* [TASK] Write the records out once more, so that nothing differs from the original.

* [Source texts of formatted documents]
________
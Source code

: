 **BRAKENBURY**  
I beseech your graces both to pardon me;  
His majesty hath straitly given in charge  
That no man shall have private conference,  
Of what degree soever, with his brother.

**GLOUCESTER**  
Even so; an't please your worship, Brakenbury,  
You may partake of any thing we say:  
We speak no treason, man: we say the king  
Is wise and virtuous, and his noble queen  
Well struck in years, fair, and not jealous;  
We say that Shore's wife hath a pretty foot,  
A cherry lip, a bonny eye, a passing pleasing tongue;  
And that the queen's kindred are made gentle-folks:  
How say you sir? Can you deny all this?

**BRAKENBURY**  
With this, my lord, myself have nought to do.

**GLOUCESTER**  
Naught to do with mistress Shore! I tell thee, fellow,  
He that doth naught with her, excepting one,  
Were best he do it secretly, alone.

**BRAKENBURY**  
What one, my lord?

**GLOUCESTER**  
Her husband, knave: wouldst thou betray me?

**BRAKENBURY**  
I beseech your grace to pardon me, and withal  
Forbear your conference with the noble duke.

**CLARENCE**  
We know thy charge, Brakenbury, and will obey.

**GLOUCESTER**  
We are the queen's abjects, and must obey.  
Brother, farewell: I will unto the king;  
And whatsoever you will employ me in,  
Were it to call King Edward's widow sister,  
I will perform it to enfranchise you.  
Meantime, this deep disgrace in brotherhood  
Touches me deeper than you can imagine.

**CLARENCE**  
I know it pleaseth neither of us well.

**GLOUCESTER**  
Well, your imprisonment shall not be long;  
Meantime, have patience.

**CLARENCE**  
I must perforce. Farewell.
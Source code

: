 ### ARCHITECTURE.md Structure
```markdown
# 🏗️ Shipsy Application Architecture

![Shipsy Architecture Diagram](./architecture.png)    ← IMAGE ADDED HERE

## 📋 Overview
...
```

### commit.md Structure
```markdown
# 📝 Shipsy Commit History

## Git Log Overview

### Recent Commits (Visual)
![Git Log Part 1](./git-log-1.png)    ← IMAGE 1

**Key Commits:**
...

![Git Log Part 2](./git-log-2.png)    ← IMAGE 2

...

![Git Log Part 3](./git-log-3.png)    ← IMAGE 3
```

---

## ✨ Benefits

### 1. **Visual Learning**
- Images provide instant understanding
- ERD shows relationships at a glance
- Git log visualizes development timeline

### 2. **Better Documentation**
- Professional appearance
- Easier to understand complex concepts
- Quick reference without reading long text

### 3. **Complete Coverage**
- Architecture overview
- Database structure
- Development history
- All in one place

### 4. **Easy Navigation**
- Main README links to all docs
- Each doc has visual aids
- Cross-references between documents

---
________
* [ANSWER TO THIS TASK]
Source code

: **BRAKENBURY**  
I beseech your graces both to pardon me;  
His majesty hath straitly given in charge  
That no man shall have private conference,  
Of what degree soever, with his brother.

**GLOUCESTER**  
Even so; an't please your worship, Brakenbury,  
You may partake of any thing we say:  
We speak no treason, man: we say the king  
Is wise and virtuous, and his noble queen  
Well struck in years, fair, and not jealous;  
We say that Shore's wife hath a pretty foot,  
A cherry lip, a bonny eye, a passing pleasing tongue;  
And that the queen's kindred are made gentle-folks:  
How say you sir? Can you deny all this?

**BRAKENBURY**  
With this, my lord, myself have nought to do.

**GLOUCESTER**  
Naught to do with mistress Shore! I tell thee, fellow,  
He that doth naught with her, excepting one,  
Were best he do it secretly, alone.

**BRAKENBURY**  
What one, my lord?

**GLOUCESTER**  
Her husband, knave: wouldst thou betray me?

**BRAKENBURY**  
I beseech your grace to pardon me, and withal  
Forbear your conference with the noble duke.

**CLARENCE**  
We know thy charge, Brakenbury, and will obey.

**GLOUCESTER**  
We are the queen's abjects, and must obey.  
Brother, farewell: I will unto the king;  
And whatsoever you will employ me in,  
Were it to call King Edward's widow sister,  
I will perform it to enfranchise you.  
Meantime, this deep disgrace in brotherhood  
Touches me deeper than you can imagine.

**CLARENCE**  
I know it pleaseth neither of us well.

**GLOUCESTER**  
Well, your imprisonment shall not be long;  
Meantime, have patience.

**CLARENCE**  
I must perforce. Farewell.
Source code

: ### ARCHITECTURE.md Structure
```markdown
# 🏗️ Shipsy Application Architecture

![Shipsy Architecture Diagram](./architecture.png)    ← IMAGE ADDED HERE

## 📋 Overview
...
```

### commit.md Structure
```markdown
# 📝 Shipsy Commit History

## Git Log Overview

### Recent Commits (Visual)
![Git Log Part 1](./git-log-1.png)    ← IMAGE 1

**Key Commits:**
...

![Git Log Part 2](./git-log-2.png)    ← IMAGE 2

...

![Git Log Part 3](./git-log-3.png)    ← IMAGE 3
```

---

## ✨ Benefits

### 1. **Visual Learning**
- Images provide instant understanding
- ERD shows relationships at a glance
- Git log visualizes development timeline

### 2. **Better Documentation**
- Professional appearance
- Easier to understand complex concepts
- Quick reference without reading long text

### 3. **Complete Coverage**
- Architecture overview
- Database structure
- Development history
- All in one place

### 4. **Easy Navigation**
- Main README links to all docs
- Each doc has visual aids
- Cross-references between documents

---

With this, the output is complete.